Le journaliste Edouard Perrin. (photo archives LQ)

Au 7e jour du procès LuxLeaks, le procureur luxembourgeois a reconnu que le journaliste français ne devait pas être sur le banc des accusés… tout en demandant sa condamnation à une amende. Chronique d’un acquittement annoncé.

Le cas du journaliste français Edouard Perrin devrait être la caution de magnanimité du tribunal de Luxembourg dans le procès LuxLeaks. Et pour cause, son dossier, déjà délesté du chef de vol de documents depuis un non-lieu prononcé l’an dernier, s’est fortement dégonflé au fil des audiences.
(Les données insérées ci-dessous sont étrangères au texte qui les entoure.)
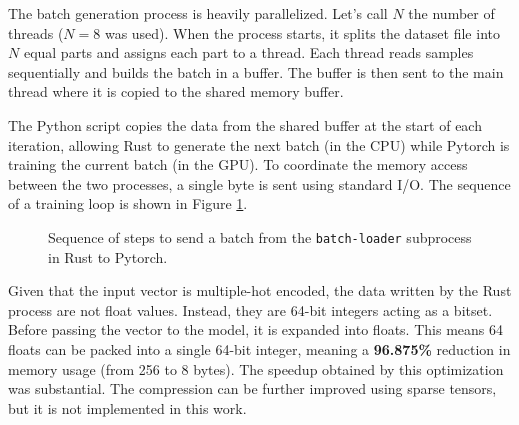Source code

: The batch generation process is heavily parallelized. Let's call $N$ the number of threads ($N=8$ was used). When the process starts, it splits the dataset file into $N$ equal parts and assigns each part to a thread. Each thread reads samples sequentially and builds the batch in a buffer. The buffer is then sent to the main thread where it is copied to the shared memory buffer.

The Python script copies the data from the shared buffer at the start of each iteration, allowing Rust to generate the next batch (in the CPU) while Pytorch is training the current batch (in the GPU). To coordinate the memory access between the two processes, a single byte is sent using standard I/O. The sequence of a training loop is shown in Figure \ref{training-loop}.

\begin{figure}[H]
\centering
{}
\caption{Sequence of steps to send a batch from the \texttt{batch-loader} subprocess in Rust to Pytorch.}
\label{training-loop}
\end{figure}

Given that the input vector is multiple-hot encoded, the data written by the Rust process are not float values. Instead, they are 64-bit integers acting as a bitset. Before passing the vector to the model, it is expanded into floats. This means 64 floats can be packed into a single 64-bit integer, meaning a \textbf{96.875\%} reduction in memory usage (from 256 to 8 bytes). The speedup obtained by this optimization was substantial. The compression can be further improved using sparse tensors, but it is not implemented in this work. \\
Inculpé comme complice voire co-auteur, Edouard Perrin, auteur de l’émission « Cash Investigation » sur les abus de l’optimisation fiscale au Luxembourg, est notamment poursuivi pour les chefs de violation du secret professionnel et de divulgation de secret d’affaires, uniquement en lien avec l’ex-agent administratif de PwC, Raphaël Halet.

Or ce dernier est revenu la semaine dernière sur ses déclarations au juge d’instruction : les échanges de mails entre les deux hommes montrent que c’est bien Halet qui a contacté Perrin et qui lui a proposé de lui fournir les seize déclarations fiscales de clients de PwC. Et non pas le journaliste qui aurait « orchestré » le vol de documents voire « manipulé » l’ex-employé de PwC.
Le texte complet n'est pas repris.